Unfortunately, here's where my understanding breaks down because I can't recall how to figure out how its initial momentum affects any attempt to change the velocity of the asteroid. This is possibly complicated by the fact that thrusters are reactionless drives, and so conservation of momentum kinda gets thrown out of the window. But qualitatively speaking at least my gut instinct is that the asteroid's orbital momentum (or possibly its inertia) has to be overcome before its velocity and acceleration vector can be changed to point toward the centre of the system (where the habitable target planet is), and that is probably going to be hard to do for a body of this mass travelling at 5 km/s. But I'll have to leave that to someone with a better understanding of mechanics than I have...
Well, it's been about 10 years since my Orbital Mechanics classes, but I should be able to help:
Since we are using reactionless thrusters, you don't have conservation of momentum, so you don't need to worry about it. Also, momentum would be important here if we had to worry about reaction mass for thrust, which we don't.

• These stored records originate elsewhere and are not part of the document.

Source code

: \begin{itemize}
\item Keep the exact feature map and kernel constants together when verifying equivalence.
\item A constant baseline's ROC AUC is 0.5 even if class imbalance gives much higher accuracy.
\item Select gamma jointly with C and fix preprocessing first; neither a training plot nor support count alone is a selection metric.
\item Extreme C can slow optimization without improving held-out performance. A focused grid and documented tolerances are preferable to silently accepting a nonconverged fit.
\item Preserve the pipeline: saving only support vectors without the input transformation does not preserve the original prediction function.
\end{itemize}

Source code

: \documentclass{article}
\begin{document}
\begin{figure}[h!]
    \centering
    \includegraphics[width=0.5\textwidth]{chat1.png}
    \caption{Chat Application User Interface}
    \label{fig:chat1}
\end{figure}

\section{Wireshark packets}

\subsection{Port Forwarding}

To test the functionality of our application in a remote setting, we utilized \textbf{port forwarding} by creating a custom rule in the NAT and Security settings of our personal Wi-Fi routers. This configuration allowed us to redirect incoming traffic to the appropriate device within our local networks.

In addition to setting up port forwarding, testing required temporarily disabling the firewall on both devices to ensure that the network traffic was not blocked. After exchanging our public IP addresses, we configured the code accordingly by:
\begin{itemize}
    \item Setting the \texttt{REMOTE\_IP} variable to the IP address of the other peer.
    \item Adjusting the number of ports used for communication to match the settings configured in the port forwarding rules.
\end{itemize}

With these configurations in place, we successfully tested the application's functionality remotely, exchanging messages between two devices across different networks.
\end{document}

BUT, since the object is most likely orbiting in the same direction as the target planet, you will have to overcome that 5kps orbital speed as part of your calculations. Since we are going Near-C, you can probably not worry about that though. Assume 0.5c (150,000 kps) and that 5kps is negligible.
So, figuring Kinetic Energy directly is probably just fine.
When the object (solid or ice or rubble or whatever) hits the atmosphere, it will convert all of it's KE to heat and deformation of the atmosphere (wind) and planetary surface (crater). Some of that will leak back in to space, but most would be absorbed by the planet and atmosphere.
While it is possible that a SMALL fission process might take place, I don't have the formulas to crunch the actual temperatures to see if fission is possible, so lets assume it isn't.
All of this will happen within a fraction of a second.
I don't think even a 500Kton rock will be enough to extinguish life on a planet (the Dinosaur killer was what 10 km in diameter?). BUT, it would sure ruin a cities day and have devastating weather changes all over the planet.
Compared to the size of a PLANET, a 50m rock isn't all that big, but the velocity is what gets you. You could probably get the same effect by accelerating a ship (5000tons or so) to the same velocity and aiming it at a planet.
At 1g, it would take 177 days (25.3 weeks) to get to 0.5c.
It would have to travel approximately 7,650 AU.
So, while it is POSSIBLE, surely a few well placed Nukes would be cheaper, easier and faster.
. though even after 40 AU of acceleration it'd still be going fast enough to cause some serious damage I think?